Directions for this task: From the records below, copy out exactly the lines from the one containing "- **定义全局静态变量和局" to the one containing "- 在变量类型前加上stat", both included. Add nothing else.

Start of Provided records

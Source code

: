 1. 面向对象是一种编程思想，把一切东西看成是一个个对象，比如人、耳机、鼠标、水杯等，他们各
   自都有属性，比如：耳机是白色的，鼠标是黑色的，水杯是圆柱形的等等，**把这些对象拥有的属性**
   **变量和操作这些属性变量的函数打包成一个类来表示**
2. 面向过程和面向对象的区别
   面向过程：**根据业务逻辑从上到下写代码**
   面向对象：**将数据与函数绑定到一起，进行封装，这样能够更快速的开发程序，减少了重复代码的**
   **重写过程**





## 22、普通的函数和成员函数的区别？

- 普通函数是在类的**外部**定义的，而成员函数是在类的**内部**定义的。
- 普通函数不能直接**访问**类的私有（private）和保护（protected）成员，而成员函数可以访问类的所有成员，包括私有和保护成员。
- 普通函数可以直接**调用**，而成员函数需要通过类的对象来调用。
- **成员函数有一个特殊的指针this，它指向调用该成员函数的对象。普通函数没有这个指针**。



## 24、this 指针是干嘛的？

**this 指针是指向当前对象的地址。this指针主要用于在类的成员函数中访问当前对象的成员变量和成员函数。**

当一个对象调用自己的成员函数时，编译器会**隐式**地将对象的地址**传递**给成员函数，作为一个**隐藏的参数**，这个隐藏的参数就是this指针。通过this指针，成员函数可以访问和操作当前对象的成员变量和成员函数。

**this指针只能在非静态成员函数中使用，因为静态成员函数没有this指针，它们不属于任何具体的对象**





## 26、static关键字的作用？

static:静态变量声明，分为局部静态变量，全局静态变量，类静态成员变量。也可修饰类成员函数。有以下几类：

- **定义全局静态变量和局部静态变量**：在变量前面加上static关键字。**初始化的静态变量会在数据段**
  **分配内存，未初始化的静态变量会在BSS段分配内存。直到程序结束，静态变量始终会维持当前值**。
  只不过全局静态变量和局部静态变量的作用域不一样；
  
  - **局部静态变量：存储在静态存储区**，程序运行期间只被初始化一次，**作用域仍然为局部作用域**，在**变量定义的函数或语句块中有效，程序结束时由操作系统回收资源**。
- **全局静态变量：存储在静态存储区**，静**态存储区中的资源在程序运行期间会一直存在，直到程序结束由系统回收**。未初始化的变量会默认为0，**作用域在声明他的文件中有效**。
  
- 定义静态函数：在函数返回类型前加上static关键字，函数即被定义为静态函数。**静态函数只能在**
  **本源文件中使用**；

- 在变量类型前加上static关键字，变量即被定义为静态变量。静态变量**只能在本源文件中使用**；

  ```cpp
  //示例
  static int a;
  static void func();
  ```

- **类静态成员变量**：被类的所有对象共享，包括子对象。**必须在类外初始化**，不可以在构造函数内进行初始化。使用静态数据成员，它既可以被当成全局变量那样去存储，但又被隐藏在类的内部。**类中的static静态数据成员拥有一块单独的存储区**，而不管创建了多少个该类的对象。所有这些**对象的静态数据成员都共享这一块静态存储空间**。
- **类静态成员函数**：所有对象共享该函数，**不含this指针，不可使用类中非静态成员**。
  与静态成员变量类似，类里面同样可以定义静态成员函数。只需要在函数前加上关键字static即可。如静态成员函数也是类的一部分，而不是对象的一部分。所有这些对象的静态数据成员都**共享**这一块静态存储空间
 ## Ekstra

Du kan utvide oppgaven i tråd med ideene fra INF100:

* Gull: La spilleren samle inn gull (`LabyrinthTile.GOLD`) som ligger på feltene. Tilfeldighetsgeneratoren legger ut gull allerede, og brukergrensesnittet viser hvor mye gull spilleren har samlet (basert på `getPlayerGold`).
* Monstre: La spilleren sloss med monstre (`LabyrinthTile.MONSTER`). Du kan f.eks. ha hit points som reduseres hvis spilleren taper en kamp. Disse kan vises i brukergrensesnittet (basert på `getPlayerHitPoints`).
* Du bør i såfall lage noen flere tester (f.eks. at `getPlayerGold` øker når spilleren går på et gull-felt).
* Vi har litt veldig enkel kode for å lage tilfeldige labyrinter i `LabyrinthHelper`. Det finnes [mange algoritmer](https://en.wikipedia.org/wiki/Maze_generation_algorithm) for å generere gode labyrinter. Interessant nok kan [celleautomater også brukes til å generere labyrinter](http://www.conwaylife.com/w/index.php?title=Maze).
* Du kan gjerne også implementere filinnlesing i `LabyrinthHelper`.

End of Provided records

Solution to the problem:
- **定义全局静态变量和局部静态变量**：在变量前面加上static关键字。**初始化的静态变量会在数据段**
  **分配内存，未初始化的静态变量会在BSS段分配内存。直到程序结束，静态变量始终会维持当前值**。
  只不过全局静态变量和局部静态变量的作用域不一样；
  
  - **局部静态变量：存储在静态存储区**，程序运行期间只被初始化一次，**作用域仍然为局部作用域**，在**变量定义的函数或语句块中有效，程序结束时由操作系统回收资源**。
- **全局静态变量：存储在静态存储区**，静**态存储区中的资源在程序运行期间会一直存在，直到程序结束由系统回收**。未初始化的变量会默认为0，**作用域在声明他的文件中有效**。
  
- 定义静态函数：在函数返回类型前加上static关键字，函数即被定义为静态函数。**静态函数只能在**
  **本源文件中使用**；

- 在变量类型前加上static关键字，变量即被定义为静态变量。静态变量**只能在本源文件中使用**；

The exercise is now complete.